*** PROVIDED DATA Section Begins ***

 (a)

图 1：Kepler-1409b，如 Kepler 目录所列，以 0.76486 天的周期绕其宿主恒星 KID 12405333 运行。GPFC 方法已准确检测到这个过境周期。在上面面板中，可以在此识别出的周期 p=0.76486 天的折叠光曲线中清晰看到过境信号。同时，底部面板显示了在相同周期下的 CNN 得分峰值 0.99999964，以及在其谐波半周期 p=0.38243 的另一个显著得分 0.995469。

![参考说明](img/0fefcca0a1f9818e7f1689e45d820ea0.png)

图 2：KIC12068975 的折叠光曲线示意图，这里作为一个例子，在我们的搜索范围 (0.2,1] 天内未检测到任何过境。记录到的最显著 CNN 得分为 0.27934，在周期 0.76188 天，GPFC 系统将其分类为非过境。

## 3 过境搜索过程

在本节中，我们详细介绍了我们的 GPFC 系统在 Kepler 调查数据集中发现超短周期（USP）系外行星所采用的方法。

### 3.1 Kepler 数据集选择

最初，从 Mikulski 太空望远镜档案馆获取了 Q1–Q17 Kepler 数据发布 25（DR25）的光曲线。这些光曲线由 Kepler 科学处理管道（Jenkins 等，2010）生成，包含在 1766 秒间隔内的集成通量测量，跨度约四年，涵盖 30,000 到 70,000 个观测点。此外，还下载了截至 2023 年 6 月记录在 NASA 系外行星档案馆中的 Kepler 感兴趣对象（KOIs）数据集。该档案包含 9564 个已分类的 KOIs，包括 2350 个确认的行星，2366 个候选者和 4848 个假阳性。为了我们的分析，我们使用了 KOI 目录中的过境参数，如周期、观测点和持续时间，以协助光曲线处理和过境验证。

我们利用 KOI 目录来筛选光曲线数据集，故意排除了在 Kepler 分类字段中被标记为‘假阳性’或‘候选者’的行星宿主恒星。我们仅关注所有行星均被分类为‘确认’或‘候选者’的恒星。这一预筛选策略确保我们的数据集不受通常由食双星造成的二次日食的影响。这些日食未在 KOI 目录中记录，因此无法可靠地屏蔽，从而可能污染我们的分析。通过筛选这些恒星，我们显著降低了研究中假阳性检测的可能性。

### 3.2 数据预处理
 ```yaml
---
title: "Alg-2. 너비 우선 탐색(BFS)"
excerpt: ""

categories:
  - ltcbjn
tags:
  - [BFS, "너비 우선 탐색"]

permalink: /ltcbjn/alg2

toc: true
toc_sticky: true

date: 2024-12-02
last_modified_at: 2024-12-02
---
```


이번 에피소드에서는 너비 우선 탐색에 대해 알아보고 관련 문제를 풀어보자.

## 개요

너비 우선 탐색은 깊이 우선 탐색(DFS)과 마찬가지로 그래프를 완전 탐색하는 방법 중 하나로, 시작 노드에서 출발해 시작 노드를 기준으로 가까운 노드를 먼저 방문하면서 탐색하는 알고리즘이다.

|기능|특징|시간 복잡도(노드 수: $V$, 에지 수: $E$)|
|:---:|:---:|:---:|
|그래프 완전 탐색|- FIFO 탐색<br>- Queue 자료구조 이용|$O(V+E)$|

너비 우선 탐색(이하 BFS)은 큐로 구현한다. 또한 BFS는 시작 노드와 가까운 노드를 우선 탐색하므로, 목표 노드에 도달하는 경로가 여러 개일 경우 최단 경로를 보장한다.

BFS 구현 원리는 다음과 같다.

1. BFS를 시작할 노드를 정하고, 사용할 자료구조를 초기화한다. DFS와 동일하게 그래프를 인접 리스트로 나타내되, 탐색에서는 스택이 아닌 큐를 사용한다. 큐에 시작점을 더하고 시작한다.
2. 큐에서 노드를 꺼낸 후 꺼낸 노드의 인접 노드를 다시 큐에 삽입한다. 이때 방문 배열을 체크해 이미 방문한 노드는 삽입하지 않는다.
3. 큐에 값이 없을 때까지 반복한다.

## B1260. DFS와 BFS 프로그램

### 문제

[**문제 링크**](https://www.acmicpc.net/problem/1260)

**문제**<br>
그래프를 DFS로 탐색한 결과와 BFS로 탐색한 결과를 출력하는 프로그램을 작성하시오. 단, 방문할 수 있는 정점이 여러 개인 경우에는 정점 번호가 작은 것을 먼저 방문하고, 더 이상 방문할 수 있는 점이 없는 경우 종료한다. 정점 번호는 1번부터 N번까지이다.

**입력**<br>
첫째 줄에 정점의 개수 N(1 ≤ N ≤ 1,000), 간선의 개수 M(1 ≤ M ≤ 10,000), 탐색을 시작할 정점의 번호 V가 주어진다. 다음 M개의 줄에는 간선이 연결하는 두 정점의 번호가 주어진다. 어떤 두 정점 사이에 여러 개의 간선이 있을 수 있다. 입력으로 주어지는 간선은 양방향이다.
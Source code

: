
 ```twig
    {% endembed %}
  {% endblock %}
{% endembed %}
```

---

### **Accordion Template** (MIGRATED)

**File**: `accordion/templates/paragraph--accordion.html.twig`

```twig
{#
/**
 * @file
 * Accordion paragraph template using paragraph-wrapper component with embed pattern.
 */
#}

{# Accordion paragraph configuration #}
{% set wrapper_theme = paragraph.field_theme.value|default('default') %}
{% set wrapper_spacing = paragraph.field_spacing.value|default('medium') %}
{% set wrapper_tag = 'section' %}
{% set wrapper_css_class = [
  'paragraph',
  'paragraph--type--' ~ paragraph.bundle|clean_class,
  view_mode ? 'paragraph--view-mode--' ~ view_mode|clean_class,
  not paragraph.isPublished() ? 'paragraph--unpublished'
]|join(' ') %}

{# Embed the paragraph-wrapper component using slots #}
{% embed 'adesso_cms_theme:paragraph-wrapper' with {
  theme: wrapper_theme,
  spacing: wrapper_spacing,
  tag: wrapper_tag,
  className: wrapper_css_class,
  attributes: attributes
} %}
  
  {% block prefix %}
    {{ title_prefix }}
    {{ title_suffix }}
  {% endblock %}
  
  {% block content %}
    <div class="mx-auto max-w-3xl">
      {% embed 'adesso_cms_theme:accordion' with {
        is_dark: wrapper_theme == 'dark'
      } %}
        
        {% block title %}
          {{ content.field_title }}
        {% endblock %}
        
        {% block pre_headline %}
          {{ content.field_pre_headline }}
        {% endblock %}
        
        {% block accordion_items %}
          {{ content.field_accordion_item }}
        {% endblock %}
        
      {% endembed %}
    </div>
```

*** PROVIDED DATA Section Ends ***

WORK TASK
Line by line, write out the whole listing exactly.

RESPONSE
 (a)

图 1：Kepler-1409b，如 Kepler 目录所列，以 0.76486 天的周期绕其宿主恒星 KID 12405333 运行。GPFC 方法已准确检测到这个过境周期。在上面面板中，可以在此识别出的周期 p=0.76486 天的折叠光曲线中清晰看到过境信号。同时，底部面板显示了在相同周期下的 CNN 得分峰值 0.99999964，以及在其谐波半周期 p=0.38243 的另一个显著得分 0.995469。

![参考说明](img/0fefcca0a1f9818e7f1689e45d820ea0.png)

图 2：KIC12068975 的折叠光曲线示意图，这里作为一个例子，在我们的搜索范围 (0.2,1] 天内未检测到任何过境。记录到的最显著 CNN 得分为 0.27934，在周期 0.76188 天，GPFC 系统将其分类为非过境。

## 3 过境搜索过程

在本节中，我们详细介绍了我们的 GPFC 系统在 Kepler 调查数据集中发现超短周期（USP）系外行星所采用的方法。

### 3.1 Kepler 数据集选择

最初，从 Mikulski 太空望远镜档案馆获取了 Q1–Q17 Kepler 数据发布 25（DR25）的光曲线。这些光曲线由 Kepler 科学处理管道（Jenkins 等，2010）生成，包含在 1766 秒间隔内的集成通量测量，跨度约四年，涵盖 30,000 到 70,000 个观测点。此外，还下载了截至 2023 年 6 月记录在 NASA 系外行星档案馆中的 Kepler 感兴趣对象（KOIs）数据集。该档案包含 9564 个已分类的 KOIs，包括 2350 个确认的行星，2366 个候选者和 4848 个假阳性。为了我们的分析，我们使用了 KOI 目录中的过境参数，如周期、观测点和持续时间，以协助光曲线处理和过境验证。

我们利用 KOI 目录来筛选光曲线数据集，故意排除了在 Kepler 分类字段中被标记为‘假阳性’或‘候选者’的行星宿主恒星。我们仅关注所有行星均被分类为‘确认’或‘候选者’的恒星。这一预筛选策略确保我们的数据集不受通常由食双星造成的二次日食的影响。这些日食未在 KOI 目录中记录，因此无法可靠地屏蔽，从而可能污染我们的分析。通过筛选这些恒星，我们显著降低了研究中假阳性检测的可能性。

### 3.2 数据预处理
 ```yaml
---
title: "Alg-2. 너비 우선 탐색(BFS)"
excerpt: ""

categories:
  - ltcbjn
tags:
  - [BFS, "너비 우선 탐색"]

permalink: /ltcbjn/alg2

toc: true
toc_sticky: true

date: 2024-12-02
last_modified_at: 2024-12-02
---
```


이번 에피소드에서는 너비 우선 탐색에 대해 알아보고 관련 문제를 풀어보자.

## 개요

너비 우선 탐색은 깊이 우선 탐색(DFS)과 마찬가지로 그래프를 완전 탐색하는 방법 중 하나로, 시작 노드에서 출발해 시작 노드를 기준으로 가까운 노드를 먼저 방문하면서 탐색하는 알고리즘이다.

|기능|특징|시간 복잡도(노드 수: $V$, 에지 수: $E$)|
|:---:|:---:|:---:|
|그래프 완전 탐색|- FIFO 탐색<br>- Queue 자료구조 이용|$O(V+E)$|

너비 우선 탐색(이하 BFS)은 큐로 구현한다. 또한 BFS는 시작 노드와 가까운 노드를 우선 탐색하므로, 목표 노드에 도달하는 경로가 여러 개일 경우 최단 경로를 보장한다.

BFS 구현 원리는 다음과 같다.

1. BFS를 시작할 노드를 정하고, 사용할 자료구조를 초기화한다. DFS와 동일하게 그래프를 인접 리스트로 나타내되, 탐색에서는 스택이 아닌 큐를 사용한다. 큐에 시작점을 더하고 시작한다.
2. 큐에서 노드를 꺼낸 후 꺼낸 노드의 인접 노드를 다시 큐에 삽입한다. 이때 방문 배열을 체크해 이미 방문한 노드는 삽입하지 않는다.
3. 큐에 값이 없을 때까지 반복한다.

## B1260. DFS와 BFS 프로그램

### 문제

[**문제 링크**](https://www.acmicpc.net/problem/1260)

**문제**<br>
그래프를 DFS로 탐색한 결과와 BFS로 탐색한 결과를 출력하는 프로그램을 작성하시오. 단, 방문할 수 있는 정점이 여러 개인 경우에는 정점 번호가 작은 것을 먼저 방문하고, 더 이상 방문할 수 있는 점이 없는 경우 종료한다. 정점 번호는 1번부터 N번까지이다.

**입력**<br>
첫째 줄에 정점의 개수 N(1 ≤ N ≤ 1,000), 간선의 개수 M(1 ≤ M ≤ 10,000), 탐색을 시작할 정점의 번호 V가 주어진다. 다음 M개의 줄에는 간선이 연결하는 두 정점의 번호가 주어진다. 어떤 두 정점 사이에 여러 개의 간선이 있을 수 있다. 입력으로 주어지는 간선은 양방향이다.
Source code

:
 ```twig
    {% endembed %}
  {% endblock %}
{% endembed %}
```

---

### **Accordion Template** (MIGRATED)

**File**: `accordion/templates/paragraph--accordion.html.twig`

```twig
{#
/**
 * @file
 * Accordion paragraph template using paragraph-wrapper component with embed pattern.
 */
#}

{# Accordion paragraph configuration #}
{% set wrapper_theme = paragraph.field_theme.value|default('default') %}
{% set wrapper_spacing = paragraph.field_spacing.value|default('medium') %}
{% set wrapper_tag = 'section' %}
{% set wrapper_css_class = [
  'paragraph',
  'paragraph--type--' ~ paragraph.bundle|clean_class,
  view_mode ? 'paragraph--view-mode--' ~ view_mode|clean_class,
  not paragraph.isPublished() ? 'paragraph--unpublished'
]|join(' ') %}

{# Embed the paragraph-wrapper component using slots #}
{% embed 'adesso_cms_theme:paragraph-wrapper' with {
  theme: wrapper_theme,
  spacing: wrapper_spacing,
  tag: wrapper_tag,
  className: wrapper_css_class,
  attributes: attributes
} %}
  
  {% block prefix %}
    {{ title_prefix }}
    {{ title_suffix }}
  {% endblock %}
  
  {% block content %}
    <div class="mx-auto max-w-3xl">
      {% embed 'adesso_cms_theme:accordion' with {
        is_dark: wrapper_theme == 'dark'
      } %}
        
        {% block title %}
          {{ content.field_title }}
        {% endblock %}
        
        {% block pre_headline %}
          {{ content.field_pre_headline }}
        {% endblock %}
        
        {% block accordion_items %}
          {{ content.field_accordion_item }}
        {% endblock %}
        
      {% endembed %}
    </div>
```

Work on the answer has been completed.